El
recinto en que Jesús acababa de penetrar se llamaba Getsemaní, nombre que
significa lagar del aceite, porque era el lugar en donde se aprensaban las
aceitunas que se cosechaban con abundancia en aquel monte de los olivos. Allí
era donde Dios esperaba al nuevo Adán para exprimirle en el lagar de la eterna
justicia. Al verle entrar en el jardín de Getsemaní, el Padre no miró en él más
que al representante de la humanidad decaída, degradada por todos los vicios y
manchada con todos los crímenes.
Y Jesús, el leproso voluntario, consintió en
ser sólo el hombre de dolores. Dejó eclipsarse su divinidad y que la humanidad
con sus flaquezas, debilidades y desolaciones, entrase sola, en lucha con el
sufrimiento. Para no someter a sus apóstoles a tan dura prueba, ordenóles que
le aguardaran a la entrada del huerto: “Sentaos aquí,
les dijo, mientras yo me retiro para Orar.” Tomó consigo a Pedro,
Santiago y Juan, los mismos que habían sido testigos de su gloriosa
transfiguración en el Tabor.

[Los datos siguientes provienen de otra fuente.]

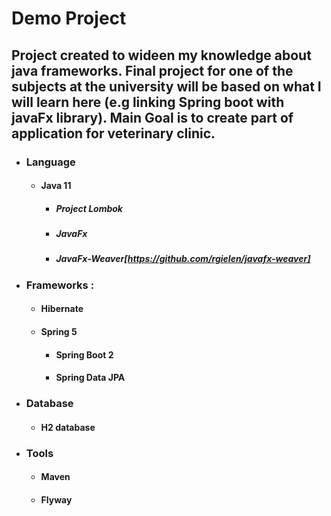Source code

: 
# Demo Project 

## Project created to wideen my knowledge about java frameworks. Final project for one of the subjects at the university will be based on what I will learn here (e.g linking Spring boot with javaFx library). Main Goal is to create part of application for veterinary clinic.

* ### Language
  * #### Java 11
    * ##### Project Lombok
    * ##### JavaFx
    * ##### JavaFx-Weaver[https://github.com/rgielen/javafx-weaver]
* ### Frameworks : 
  * #### Hibernate
  * #### Spring 5
    * #### Spring Boot 2 
    * #### Spring Data JPA
* ### Database
  * #### H2 database
* ### Tools
  * #### Maven
  * #### Flyway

Sólo ellos, fortificados por aquel gran recuerdo, eran
capaces de asistir al espectáculo de su agonía sin olvidar que era el Hijo de
Dios.
Apenas estuvo solo, cuando cayó en el más completo abatimiento. Habiendo suspendido su influencia la divinidad, la humanidad del Cristo se encontró en presencia de la visión pavorosa del martirio que debía sufrir. Un profundo tedio, junto con espantoso temor y amarga tristeza, se apoderó de su espíritu, hasta el punto de hacerle lanzar este gemido de suprema angustia: “¡Mi alma está triste hasta la muerte!” Sin un milagro de lo alto, la humanidad hubiera sucumbido bajo el peso del dolor. Los tres discípulos, conmovidos y aterrados, le miraban con ternura sin atreverse a pronunciar palabra. “Quedaos aquí y velad, díjoles con trémula voz, mientras yo voy a ponerme en oración.”